→ PROBLEM TO WORK ON
Each line from the beginning of the entries below through the line that includes "The selected LightGBM" must be returned exactly as given.

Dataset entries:

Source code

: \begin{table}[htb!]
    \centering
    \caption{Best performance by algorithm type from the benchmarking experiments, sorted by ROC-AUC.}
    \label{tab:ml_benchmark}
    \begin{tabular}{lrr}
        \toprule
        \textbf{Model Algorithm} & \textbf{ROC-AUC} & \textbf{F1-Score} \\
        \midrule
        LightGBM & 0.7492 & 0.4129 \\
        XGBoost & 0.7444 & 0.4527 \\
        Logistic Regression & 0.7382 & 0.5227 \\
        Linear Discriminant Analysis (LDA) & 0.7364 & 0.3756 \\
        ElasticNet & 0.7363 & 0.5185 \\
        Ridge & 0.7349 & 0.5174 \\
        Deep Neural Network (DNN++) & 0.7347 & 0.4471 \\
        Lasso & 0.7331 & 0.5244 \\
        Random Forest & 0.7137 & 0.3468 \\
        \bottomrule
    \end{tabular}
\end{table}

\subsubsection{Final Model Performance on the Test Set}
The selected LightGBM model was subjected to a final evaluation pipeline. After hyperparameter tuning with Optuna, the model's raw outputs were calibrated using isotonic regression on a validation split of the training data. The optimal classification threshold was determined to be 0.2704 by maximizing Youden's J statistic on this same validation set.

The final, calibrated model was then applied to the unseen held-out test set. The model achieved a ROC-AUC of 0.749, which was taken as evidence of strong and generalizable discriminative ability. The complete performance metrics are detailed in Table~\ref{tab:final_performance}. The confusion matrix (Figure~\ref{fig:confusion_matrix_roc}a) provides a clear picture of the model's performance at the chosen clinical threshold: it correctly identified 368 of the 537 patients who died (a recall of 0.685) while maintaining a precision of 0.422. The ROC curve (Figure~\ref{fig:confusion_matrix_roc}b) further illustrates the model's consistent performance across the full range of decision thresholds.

→ REPLY TO THE TASK
Source code

: \begin{table}[htb!]
    \centering
    \caption{Best performance by algorithm type from the benchmarking experiments, sorted by ROC-AUC.}
    \label{tab:ml_benchmark}
    \begin{tabular}{lrr}
        \toprule
        \textbf{Model Algorithm} & \textbf{ROC-AUC} & \textbf{F1-Score} \\
        \midrule
        LightGBM & 0.7492 & 0.4129 \\
        XGBoost & 0.7444 & 0.4527 \\
        Logistic Regression & 0.7382 & 0.5227 \\
        Linear Discriminant Analysis (LDA) & 0.7364 & 0.3756 \\
        ElasticNet & 0.7363 & 0.5185 \\
        Ridge & 0.7349 & 0.5174 \\
        Deep Neural Network (DNN++) & 0.7347 & 0.4471 \\
        Lasso & 0.7331 & 0.5244 \\
        Random Forest & 0.7137 & 0.3468 \\
        \bottomrule
    \end{tabular}
\end{table}

\subsubsection{Final Model Performance on the Test Set}
The selected LightGBM model was subjected to a final evaluation pipeline. After hyperparameter tuning with Optuna, the model's raw outputs were calibrated using isotonic regression on a validation split of the training data. The optimal classification threshold was determined to be 0.2704 by maximizing Youden's J statistic on this same validation set.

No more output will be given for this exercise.